Among the entries that follow, locate the line with "This project is" and the line with "delivering your applications.". Output those lines and all lines in between, exactly, minus the pictures.
Extracted records Start Marker
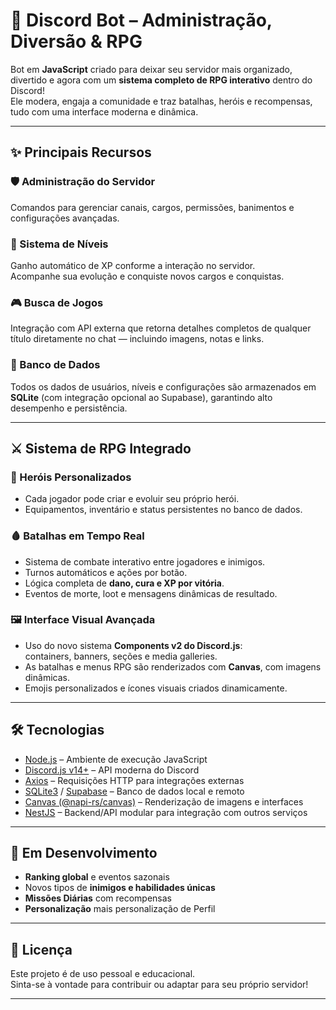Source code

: # 🤖 Discord Bot – Administração, Diversão & RPG

Bot em **JavaScript** criado para deixar seu servidor mais organizado, divertido e agora com um **sistema completo de RPG interativo** dentro do Discord!  
Ele modera, engaja a comunidade e traz batalhas, heróis e recompensas, tudo com uma interface moderna e dinâmica.

---

## ✨ Principais Recursos

### 🛡️ Administração do Servidor
Comandos para gerenciar canais, cargos, permissões, banimentos e configurações avançadas.

### 🧭 Sistema de Níveis
Ganho automático de XP conforme a interação no servidor.  
Acompanhe sua evolução e conquiste novos cargos e conquistas.

### 🎮 Busca de Jogos
Integração com API externa que retorna detalhes completos de qualquer título diretamente no chat — incluindo imagens, notas e links.

### 💾 Banco de Dados
Todos os dados de usuários, níveis e configurações são armazenados em **SQLite** (com integração opcional ao Supabase), garantindo alto desempenho e persistência.

---

## ⚔️ Sistema de RPG Integrado

### 👤 Heróis Personalizados
- Cada jogador pode criar e evoluir seu próprio herói.  
- Equipamentos, inventário e status persistentes no banco de dados.

### 🩸 Batalhas em Tempo Real
- Sistema de combate interativo entre jogadores e inimigos.  
- Turnos automáticos e ações por botão.
- Lógica completa de **dano, cura e XP por vitória**.  
- Eventos de morte, loot e mensagens dinâmicas de resultado.

### 🖼️ Interface Visual Avançada
- Uso do novo sistema **Components v2 do Discord.js**:  
  containers, banners, seções e media galleries.  
- As batalhas e menus RPG são renderizados com **Canvas**, com imagens dinâmicas.  
- Emojis personalizados e ícones visuais criados dinamicamente.

---

## 🛠️ Tecnologias

- [Node.js](https://nodejs.org) – Ambiente de execução JavaScript  
- [Discord.js v14+](https://discord.js.org) – API moderna do Discord  
- [Axios](https://axios-http.com) – Requisições HTTP para integrações externas  
- [SQLite3](https://www.sqlite.org) / [Supabase](https://supabase.com) – Banco de dados local e remoto  
- [Canvas (@napi-rs/canvas)](https://www.npmjs.com/package/@napi-rs/canvas) – Renderização de imagens e interfaces  
- [NestJS](https://nestjs.com) – Backend/API modular para integração com outros serviços  

---

## 🚧 Em Desenvolvimento

- **Ranking global** e eventos sazonais  
- Novos tipos de **inimigos e habilidades únicas**  
- **Missões Diárias** com recompensas
- **Personalização** mais personalização de Perfil

---

## 📜 Licença
Este projeto é de uso pessoal e educacional.  
Sinta-se à vontade para contribuir ou adaptar para seu próprio servidor!

---
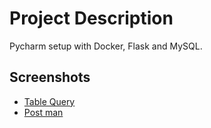 # Project Description
Pycharm setup with Docker, Flask and MySQL. 

## Screenshots
* [Table Query](/screenshots/query.png)
* [Post man](/screenshots/postman.png)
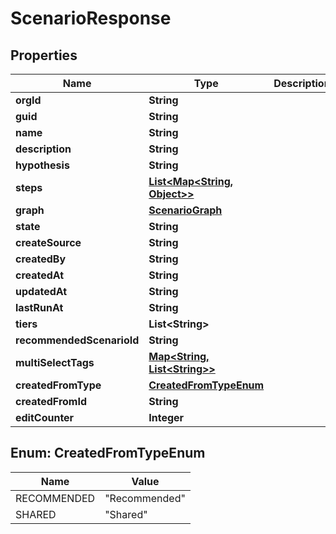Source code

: 
# ScenarioResponse

## Properties
Name | Type | Description | Notes
------------ | ------------- | ------------- | -------------
**orgId** | **String** |  |  [optional]
**guid** | **String** |  |  [optional]
**name** | **String** |  |  [optional]
**description** | **String** |  |  [optional]
**hypothesis** | **String** |  |  [optional]
**steps** | [**List&lt;Map&lt;String, Object&gt;&gt;**](Map.md) |  |  [optional]
**graph** | [**ScenarioGraph**](ScenarioGraph.md) |  |  [optional]
**state** | **String** |  |  [optional]
**createSource** | **String** |  |  [optional]
**createdBy** | **String** |  |  [optional]
**createdAt** | **String** |  |  [optional]
**updatedAt** | **String** |  |  [optional]
**lastRunAt** | **String** |  |  [optional]
**tiers** | **List&lt;String&gt;** |  |  [optional]
**recommendedScenarioId** | **String** |  |  [optional]
**multiSelectTags** | [**Map&lt;String, List&lt;String&gt;&gt;**](List.md) |  |  [optional]
**createdFromType** | [**CreatedFromTypeEnum**](#CreatedFromTypeEnum) |  |  [optional]
**createdFromId** | **String** |  |  [optional]
**editCounter** | **Integer** |  |  [optional]


<a name="CreatedFromTypeEnum"></a>
## Enum: CreatedFromTypeEnum
Name | Value
---- | -----
RECOMMENDED | &quot;Recommended&quot;
SHARED | &quot;Shared&quot;



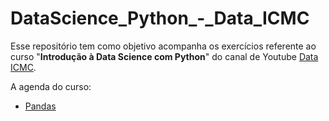 # DataScience_Python_-_Data_ICMC

Esse repositório tem como objetivo acompanha os exercícios referente ao curso "**Introdução à Data Science com Python**" do canal de Youtube <a href="https://www.youtube.com/channel/UC_pily9Uu-j3BgAzjeEc60A">Data ICMC</a>.

A agenda do curso:

* <a href="https://github.com/cotozelo/DataScience_Python_-_Data_ICMC/blob/main/Notebooks/Introdu%C3%A7%C3%A3o_Pandas.ipynb">Pandas</a>



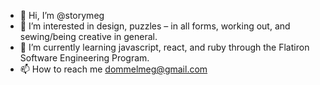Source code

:- 👋 Hi, I’m @storymeg
- 👀 I’m interested in design, puzzles – in all forms, working out, and sewing/being creative in general.
- 🌱 I’m currently learning javascript, react, and ruby through the Flatiron Software Engineering Program.
- 📫 How to reach me dommelmeg@gmail.com

<!---
dommelmeg/dommelmeg is a ✨ special ✨ repository because its `README.md` (this file) appears on your GitHub profile.
You can click the Preview link to take a look at your changes.
--->

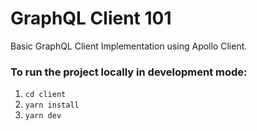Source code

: # GraphQL Client 101

Basic GraphQL Client Implementation using Apollo Client.

### To run the project locally in development mode:

1. `cd client`
2. `yarn install`
3. `yarn dev`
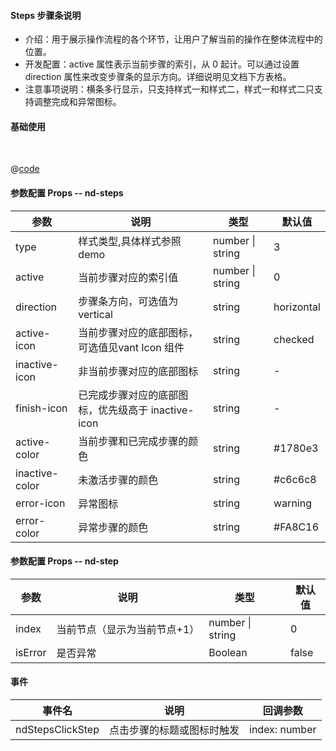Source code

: #### Steps 步骤条说明

- 介绍：用于展示操作流程的各个环节，让用户了解当前的操作在整体流程中的位置。
- 开发配置：active 属性表示当前步骤的索引，从 0 起计。可以通过设置 direction 属性来改变步骤条的显示方向。详细说明见文档下方表格。
- 注意事项说明：横条多行显示，只支持样式一和样式二，样式一和样式二只支持调整完成和异常图标。

#### 基础使用


<br />

<common-code-format>
  <template #source>
    <APP-ndSteps-ndSteps></APP-ndSteps-ndSteps>
  </template>

  @[code](../.vuepress/components/APP/ndSteps/ndSteps.vue)

</common-code-format>


#### 参数配置 Props -- nd-steps

| 参数                    | 说明                       | 类型        | 默认值                                        |
| -------------------     | ------------------------  | ----------- | --------------------------------------------- |
| type         | 样式类型,具体样式参照demo |  number \| string |      3       |
| active         | 当前步骤对应的索引值 |  number \| string |      0       |
| direction         | 步骤条方向，可选值为 vertical |   string |      horizontal       |
| active-icon         | 当前步骤对应的底部图标，可选值见vant Icon 组件 |   string |     checked       |
| inactive-icon         | 非当前步骤对应的底部图标 |   string |      -      |
| finish-icon         | 已完成步骤对应的底部图标，优先级高于 inactive-icon |   string |      -       |
| active-color         | 当前步骤和已完成步骤的颜色 |   string |      #1780e3       |
| inactive-color         | 未激活步骤的颜色 |   string |      #c6c6c8       |
| error-icon         | 异常图标 |   string |      warning       |
| error-color         | 异常步骤的颜色 |   string |      #FA8C16       |

#### 参数配置 Props -- nd-step

| 参数                    | 说明                       | 类型        | 默认值                                        |
| -------------------     | ------------------------  | ----------- | --------------------------------------------- |
| index         | 当前节点（显示为当前节点+1） |  number \| string |      0       |
| isError         | 是否异常 |  Boolean |      false       |


#### 事件

| 事件名     | 说明                                     | 回调参数            |
| ---------- | ---------------------------------------- | ------------------- |
|ndStepsClickStep|点击步骤的标题或图标时触发|index: number|



















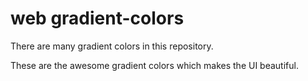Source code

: 
 

# web gradient-colors
There are many gradient colors in this repository.


These are the awesome gradient colors which makes the UI beautiful.
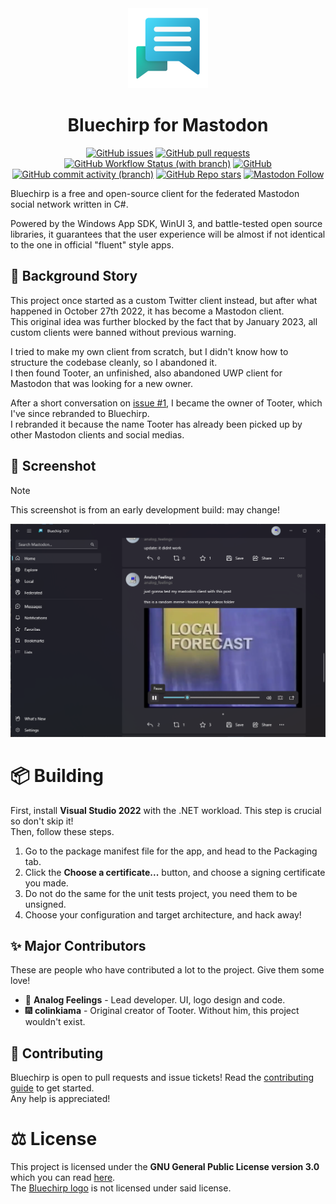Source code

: <div align="center">
  <img src="/Branding/bluechirp.png" width="128" height="128"/>
  <h1>
    Bluechirp for Mastodon
  </h1>

  [![GitHub issues](https://img.shields.io/github/issues/analogfeelings/bluechirp?label=Issues&style=flat-square)](https://github.com/AnalogFeelings/Bluechirp/issues)
  [![GitHub pull requests](https://img.shields.io/github/issues-pr/analogfeelings/bluechirp?label=Pull%20Requests&style=flat-square)](https://github.com/AnalogFeelings/Bluechirp/pulls)
  [![GitHub Workflow Status (with branch)](https://img.shields.io/github/actions/workflow/status/analogfeelings/bluechirp/unit-tests.yml?branch=master&label=Build&style=flat-square)](https://github.com/AnalogFeelings/Bluechirp/actions)
  [![GitHub](https://img.shields.io/github/license/analogfeelings/bluechirp?label=License&style=flat-square)](https://github.com/AnalogFeelings/Bluechirp/blob/master/LICENSE)
  [![GitHub commit activity (branch)](https://img.shields.io/github/commit-activity/m/analogfeelings/bluechirp/master?label=Commit%20Activity&style=flat-square)](https://github.com/AnalogFeelings/Bluechirp/graphs/commit-activity)
  [![GitHub Repo stars](https://img.shields.io/github/stars/analogfeelings/bluechirp?label=Stargazers&style=flat-square)](https://github.com/AnalogFeelings/Bluechirp/stargazers)
  [![Mastodon Follow](https://img.shields.io/mastodon/follow/109309123442839534?domain=https%3A%2F%2Ftech.lgbt&style=social)](https://tech.lgbt/@analog_feelings)
</div>

Bluechirp is a free and open-source client for the federated Mastodon social network written in C#.

Powered by the Windows App SDK, WinUI 3, and battle-tested open source libraries, it guarantees that the user experience will be almost if not identical to the one in official "fluent" style apps.

## :open_book: Background Story
This project once started as a custom Twitter client instead, but after what happened in October 27th 2022, it has become a Mastodon client.  
This original idea was further blocked by the fact that by January 2023, all custom clients were banned without previous warning.

I tried to make my own client from scratch, but I didn't know how to structure the codebase cleanly, so I abandoned it.  
I then found Tooter, an unfinished, also abandoned UWP client for Mastodon that was looking for a new owner.

After a short conversation on [issue #1](https://github.com/AnalogFeelings/Bluechirp/issues/1), I became the owner of Tooter, which I've since rebranded to Bluechirp.  
I rebranded it because the name Tooter has already been picked up by other Mastodon clients and social medias.

## :camera_flash: Screenshot

> [!NOTE]
> This screenshot is from an early development build: may change!

![bluechirp_screenshot](Assets/bchirp.png)

# :package: Building
First, install **Visual Studio 2022** with the .NET workload. This step is crucial so don't skip it!  
Then, follow these steps.

1. Go to the package manifest file for the app, and head to the Packaging tab.
2. Click the **Choose a certificate...** button, and choose a signing certificate you made.
3. Do not do the same for the unit tests project, you need them to be unsigned.
4. Choose your configuration and target architecture, and hack away!

## :sparkles: Major Contributors
These are people who have contributed a lot to the project. Give them some love!

* :floppy_disk: **Analog Feelings** - Lead developer. UI, logo design and code.  
* :fireworks: **colinkiama** - Original creator of Tooter. Without him, this project wouldn't exist.

## :handshake: Contributing
Bluechirp is open to pull requests and issue tickets! Read the [contributing guide](CONTRIBUTING.md) to get started.  
Any help is appreciated!

# :balance_scale: License
This project is licensed under the **GNU General Public License version 3.0** which you can read [here](LICENSE).  
The [Bluechirp logo](Branding/bluechirp.png) is not licensed under said license.
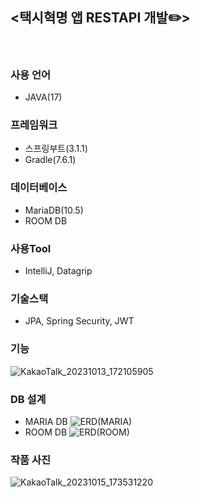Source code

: ## <택시혁명 앱 RESTAPI 개발✏️>
</br>

### 사용 언어
- JAVA(17)

### 프레임워크
- 스프링부트(3.1.1)
- Gradle(7.6.1)

### 데이터베이스
- MariaDB(10.5)
- ROOM DB

### 사용Tool
- IntelliJ, Datagrip

### 기술스택
- JPA, Spring Security, JWT  

### 기능
![KakaoTalk_20231013_172105905](https://github.com/jeonghyeon4782/TaxiProjectRestApi/assets/102511188/6a29decc-4c9f-4b0f-8e7d-c600235972c8)

### DB 설계
- MARIA DB
![ERD(MARIA)](https://github.com/jeonghyeon4782/TaxiProjectRestApi/assets/102511188/80ac16fe-92fb-4b36-a5e4-2d87e0e2688a)
- ROOM DB
![ERD(ROOM)](https://github.com/jeonghyeon4782/TaxiProjectRestApi/assets/102511188/7a323220-d4cd-46ff-b18f-c083fe58092b)


### 작품 사진
![KakaoTalk_20231015_173531220](https://github.com/jeonghyeon4782/TaxiProjectRestApi/assets/102511188/0eda86a4-42f3-47e4-a209-a09b33978990)
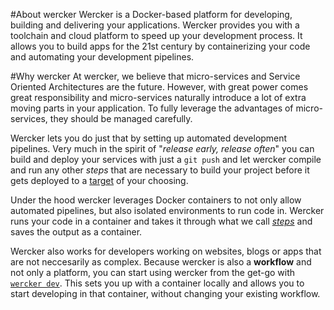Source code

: #About wercker
Wercker is a Docker-based platform for developing, building and
delivering your applications. Wercker provides you with a toolchain and 
cloud platform to speed up your development process. It allows you 
to build apps for the 21st century by containerizing your code and 
automating your development pipelines.

#Why wercker
At wercker, we believe that micro-services and Service Oriented
Architectures are the future. However, with great power comes great
responsibility and micro-services naturally introduce a lot of extra moving
parts in your application. To fully leverage the advantages of micro-services,
they should be managed carefully.

Wercker lets you do just that by setting up automated development pipelines.
Very much in the spirit of "_release early, release often_" you can
build and deploy your services with just a `git push` and let wercker compile
and run any other _steps_ that are necessary to build your project before it
gets deployed to a [target](http://devcenter.wercker.com/docs/deploy/deploy-steps.html)
of your choosing. 

Under the hood wercker leverages Docker containers to not only allow
automated pipelines, but also isolated environments to run code in. 
Wercker runs your code in a container and takes it through what we call 
[_steps_](http://devcenter.wercker.com/docs/steps/about-steps.html) 
and saves the output as a container.

Wercker also works for developers working on websites, blogs or apps that are not
neccesarily as complex. Because wercker is also a **workflow** and not only a
platform, you can start using wercker from the get-go with 
[`wercker dev`](http://blog.wercker.com/2015/05/15/Introducing-local-development.html). 
This sets you up with a container locally and allows you to start developing in that
container, without changing your existing workflow. 

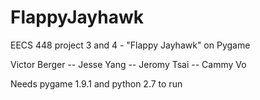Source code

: # FlappyJayhawk
EECS 448 project 3 and 4 - "Flappy Jayhawk" on Pygame


Victor Berger -- Jesse Yang -- Jeromy Tsai -- Cammy Vo

Needs pygame 1.9.1 and python 2.7 to run
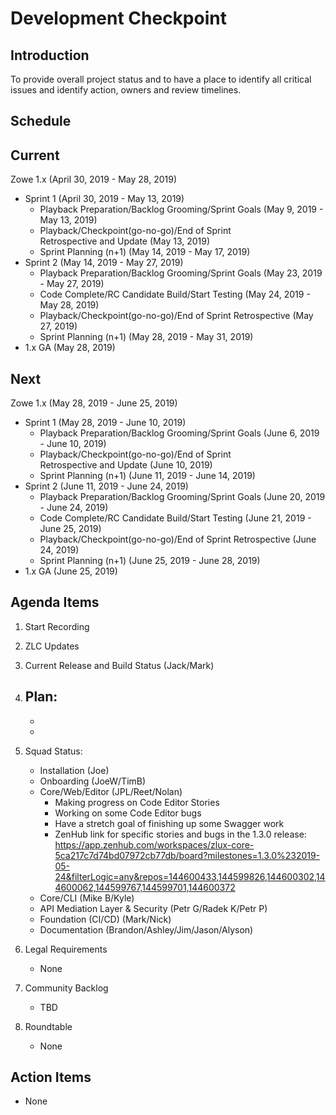 # Development Checkpoint

Introduction
------------
To provide overall project status and to have a place to identify all critical issues and identify action, owners and review timelines.

Schedule
--------

Current
-------

Zowe 1.x (April 30, 2019 - May 28, 2019)
- Sprint 1 (April 30, 2019 - May 13, 2019)
  - Playback Preparation/Backlog Grooming/Sprint Goals (May 9, 2019 - May 13, 2019)
  - Playback/Checkpoint(go-no-go)/End of Sprint Retrospective and Update (May 13, 2019)
  - Sprint Planning (n+1) (May 14, 2019 - May 17, 2019)
- Sprint 2 (May 14, 2019 - May 27, 2019)
  - Playback Preparation/Backlog Grooming/Sprint Goals (May 23, 2019 - May 27, 2019)
  - Code Complete/RC Candidate Build/Start Testing (May 24, 2019 - May 28, 2019)
  - Playback/Checkpoint(go-no-go)/End of Sprint Retrospective (May 27, 2019)
  - Sprint Planning (n+1) (May 28, 2019 - May 31, 2019)
- 1.x GA (May 28, 2019)

Next
----
Zowe 1.x (May 28, 2019 - June 25, 2019)
- Sprint 1 (May 28, 2019 - June 10, 2019)
   - Playback Preparation/Backlog Grooming/Sprint Goals (June 6, 2019 - June 10, 2019)
   - Playback/Checkpoint(go-no-go)/End of Sprint Retrospective and Update (June 10, 2019)
   - Sprint Planning (n+1) (June 11, 2019 - June 14, 2019)
- Sprint 2 (June 11, 2019 - June 24, 2019)
   - Playback Preparation/Backlog Grooming/Sprint Goals (June 20, 2019 - June 24, 2019)
   - Code Complete/RC Candidate Build/Start Testing (June 21, 2019 - June 25, 2019)
   - Playback/Checkpoint(go-no-go)/End of Sprint Retrospective (June 24, 2019)
   - Sprint Planning (n+1) (June 25, 2019 - June 28, 2019)
- 1.x GA (June 25, 2019)


Agenda Items
------------
1. Start Recording
2. ZLC Updates
3. Current Release and Build Status (Jack/Mark)
4. Plan:
    -
    -
    -
5. Squad Status:
    - Installation (Joe)
    - Onboarding (JoeW/TimB)
    - Core/Web/Editor (JPL/Reet/Nolan)
      - Making progress on Code Editor Stories
      - Working on some Code Editor bugs
      - Have a stretch goal of finishing up some Swagger work
      - ZenHub link for specific stories and bugs in the 1.3.0 release: https://app.zenhub.com/workspaces/zlux-core-5ca217c7d74bd07972cb77db/board?milestones=1.3.0%232019-05-24&filterLogic=any&repos=144600433,144599826,144600302,144600062,144599767,144599701,144600372
    - Core/CLI (Mike B/Kyle)
    - API Mediation Layer & Security (Petr G/Radek K/Petr P)
    - Foundation (CI/CD) (Mark/Nick)
    - Documentation (Brandon/Ashley/Jim/Jason/Alyson)


6. Legal Requirements
    - None

7. Community Backlog
    - TBD
8. Roundtable
    - None

Action Items
------------
- None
Extracted records End Marker
Finished task
This project is licensed under the **GNU General Public License version 3.0** which you can read [here](LICENSE).  
The [Bluechirp logo](Branding/bluechirp.png) is not licensed under said license.
Source code

: ## <택시혁명 앱 RESTAPI 개발✏️>
</br>

### 사용 언어
- JAVA(17)

### 프레임워크
- 스프링부트(3.1.1)
- Gradle(7.6.1)

### 데이터베이스
- MariaDB(10.5)
- ROOM DB

### 사용Tool
- IntelliJ, Datagrip

### 기술스택
- JPA, Spring Security, JWT  

### 기능
![KakaoTalk_20231013_172105905](https://github.com/jeonghyeon4782/TaxiProjectRestApi/assets/102511188/6a29decc-4c9f-4b0f-8e7d-c600235972c8)

### DB 설계
- MARIA DB
![ERD(MARIA)](https://github.com/jeonghyeon4782/TaxiProjectRestApi/assets/102511188/80ac16fe-92fb-4b36-a5e4-2d87e0e2688a)
- ROOM DB
![ERD(ROOM)](https://github.com/jeonghyeon4782/TaxiProjectRestApi/assets/102511188/7a323220-d4cd-46ff-b18f-c083fe58092b)


### 작품 사진
![KakaoTalk_20231015_173531220](https://github.com/jeonghyeon4782/TaxiProjectRestApi/assets/102511188/0eda86a4-42f3-47e4-a209-a09b33978990)
Source code

: #About wercker
Wercker is a Docker-based platform for developing, building and
delivering your applications. Wercker provides you with a toolchain and 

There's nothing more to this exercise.